3. Experiments and analyses
3.1 geometric error of five-face machining center of large gantry
Various geometric error coefficients of the large gantry five-surface machining center can be obtained by writing an MATLAB program by combining simulated annealing particle swarm with an L-M algorithm to solve an overdetermined equation set as shown in a table 2.
TABLE 2 geometric error of five-surface machining center of large gantry solved by SAPSO-LM algorithm
And (3) comparison and analysis: the verticality error in the geometric error of the large-scale gantry pentahedral machining center can be obtained in the measurement of the ball bar instrument QC20, and the results of the simplex particle swarm algorithm and the results of the SAPSO-LM algorithm are respectively compared and shown in the table 3.
TABLE 3 comparison of perpendicularity error obtained by two algorithms with the error measured by a ball arm instrument
From table 3, fig. 2 and fig. 3 can be obtained, and it is obvious that the verticality error identified by the SAPSO-LM algorithm is smaller than the difference of the simplex particle swarm algorithm.

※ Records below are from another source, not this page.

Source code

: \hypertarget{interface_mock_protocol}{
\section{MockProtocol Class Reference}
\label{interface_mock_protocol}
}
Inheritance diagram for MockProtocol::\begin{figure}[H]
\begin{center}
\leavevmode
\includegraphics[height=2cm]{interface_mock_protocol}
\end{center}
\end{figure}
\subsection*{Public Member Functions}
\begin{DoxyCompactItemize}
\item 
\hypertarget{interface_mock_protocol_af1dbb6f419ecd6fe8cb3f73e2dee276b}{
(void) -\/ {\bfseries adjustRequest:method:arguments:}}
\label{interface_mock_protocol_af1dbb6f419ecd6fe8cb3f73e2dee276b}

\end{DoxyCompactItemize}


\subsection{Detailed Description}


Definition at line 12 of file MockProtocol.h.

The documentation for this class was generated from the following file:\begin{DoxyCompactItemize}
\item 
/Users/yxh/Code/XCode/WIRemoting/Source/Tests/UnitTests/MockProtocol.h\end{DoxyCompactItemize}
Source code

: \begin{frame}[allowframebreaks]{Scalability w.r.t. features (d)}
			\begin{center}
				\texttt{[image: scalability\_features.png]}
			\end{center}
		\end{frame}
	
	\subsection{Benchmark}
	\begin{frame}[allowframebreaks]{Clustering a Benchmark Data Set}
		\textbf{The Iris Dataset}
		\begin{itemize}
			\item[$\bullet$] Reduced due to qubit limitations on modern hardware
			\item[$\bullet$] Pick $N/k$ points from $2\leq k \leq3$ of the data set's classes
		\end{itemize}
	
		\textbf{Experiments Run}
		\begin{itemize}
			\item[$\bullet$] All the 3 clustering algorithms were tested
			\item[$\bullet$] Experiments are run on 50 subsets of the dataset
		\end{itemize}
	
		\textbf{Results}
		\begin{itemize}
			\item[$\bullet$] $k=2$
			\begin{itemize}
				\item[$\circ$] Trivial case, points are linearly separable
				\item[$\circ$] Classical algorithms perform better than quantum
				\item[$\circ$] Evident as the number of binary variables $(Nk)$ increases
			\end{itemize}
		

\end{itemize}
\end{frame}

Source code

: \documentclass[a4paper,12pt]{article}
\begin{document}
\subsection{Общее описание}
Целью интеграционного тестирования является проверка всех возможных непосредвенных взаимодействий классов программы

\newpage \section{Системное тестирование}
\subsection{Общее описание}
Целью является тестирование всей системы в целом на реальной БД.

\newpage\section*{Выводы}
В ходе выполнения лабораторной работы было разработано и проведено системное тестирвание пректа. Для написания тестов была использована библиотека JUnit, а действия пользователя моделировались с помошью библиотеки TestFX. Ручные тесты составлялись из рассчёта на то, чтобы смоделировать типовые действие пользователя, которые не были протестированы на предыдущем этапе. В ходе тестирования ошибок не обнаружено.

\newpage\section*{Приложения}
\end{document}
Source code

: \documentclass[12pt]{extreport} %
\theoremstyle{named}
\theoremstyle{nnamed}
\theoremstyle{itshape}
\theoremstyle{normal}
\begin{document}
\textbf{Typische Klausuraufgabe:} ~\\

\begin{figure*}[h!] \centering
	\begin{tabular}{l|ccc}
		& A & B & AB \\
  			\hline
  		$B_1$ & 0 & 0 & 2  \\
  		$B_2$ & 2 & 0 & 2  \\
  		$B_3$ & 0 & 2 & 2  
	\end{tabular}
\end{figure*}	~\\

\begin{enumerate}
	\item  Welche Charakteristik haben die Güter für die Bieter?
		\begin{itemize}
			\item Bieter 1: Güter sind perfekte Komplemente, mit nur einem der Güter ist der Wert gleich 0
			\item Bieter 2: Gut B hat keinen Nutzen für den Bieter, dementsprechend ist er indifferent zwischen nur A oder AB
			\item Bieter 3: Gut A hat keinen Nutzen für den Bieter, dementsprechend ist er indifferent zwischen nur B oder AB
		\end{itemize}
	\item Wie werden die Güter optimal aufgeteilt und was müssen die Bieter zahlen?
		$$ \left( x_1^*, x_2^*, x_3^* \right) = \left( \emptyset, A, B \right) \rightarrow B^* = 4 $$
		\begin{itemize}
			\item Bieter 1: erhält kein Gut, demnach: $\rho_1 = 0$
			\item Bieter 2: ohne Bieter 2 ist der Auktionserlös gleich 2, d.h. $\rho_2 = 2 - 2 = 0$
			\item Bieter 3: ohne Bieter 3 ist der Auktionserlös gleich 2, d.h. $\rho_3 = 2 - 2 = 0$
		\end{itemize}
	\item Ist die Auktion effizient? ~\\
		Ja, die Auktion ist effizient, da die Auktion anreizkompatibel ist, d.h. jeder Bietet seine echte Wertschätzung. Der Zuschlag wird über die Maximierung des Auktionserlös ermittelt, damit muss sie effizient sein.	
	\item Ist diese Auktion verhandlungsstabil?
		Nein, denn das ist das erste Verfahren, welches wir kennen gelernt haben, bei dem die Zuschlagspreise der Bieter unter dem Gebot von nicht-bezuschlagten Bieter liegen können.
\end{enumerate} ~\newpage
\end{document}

3.2 post-compensation experimental verification
And respectively substituting the identification result of the simplex particle swarm algorithm and the identification result of the SAPSO-LM into the error compensation model to respectively obtain the compensated numerical control program. And then respectively substituting three programs (a pre-compensation program, a compensation program after simplex particle swarm algorithm identification and an SAPSO-LM algorithm identification compensation program) into the machine tool and operating to obtain a ball bar instrument result.
The measured results of the geometrical error compensation front ball arm instrument of the large gantry five-surface machining center are shown in figure 4, figure 5 and table 4,
TABLE 4 Compensation of Forward cue Meter operational error data
The geometrical errors of the large gantry five-surface machining center are compensated by a simplex particle swarm algorithm, and the measured results of the ball arm instrument are shown in figure 6, figure 7 and table 5,
TABLE 5 simplex particle swarm algorithm compensated post-cue instrument operation error data
The measured results of the ball arm instrument after the geometric errors of the large gantry five-surface machining center are compensated by adopting the SAPSO-LM algorithm are shown in figure 8, figure 8 and table 6,
TABLE 6 SAPSO-LM Algorithm compensated post-ball rod instrument operational error data
Comparing fig. 4, fig. 5, fig. 6, fig. 7, fig. 8 and fig. 9, it can be known that the simplex particle swarm algorithm can effectively compensate the geometric error of the numerical control machine, but the compensation effect under the identification of the SAPSO-LM algorithm is obviously better than that of the simplex particle swarm algorithm.
4. Conclusion
In order to improve the geometric precision of the large-scale gantry five-surface machining center, a geometric error model of a machine tool is established, a geometric error coefficient of the machine tool is identified by an SAPSO-LM algorithm, and an error compensation model of the machine tool is established. The effectiveness of the algorithm is determined and is superior to the simplex particle swarm algorithm through the dynamic performance test of the ball arm instrument.
The above description is only exemplary of the present invention and should not be taken as limiting, and any modification, equivalent replacement, or improvement made within the spirit and principle of the present invention should be included in the protection scope of the present invention.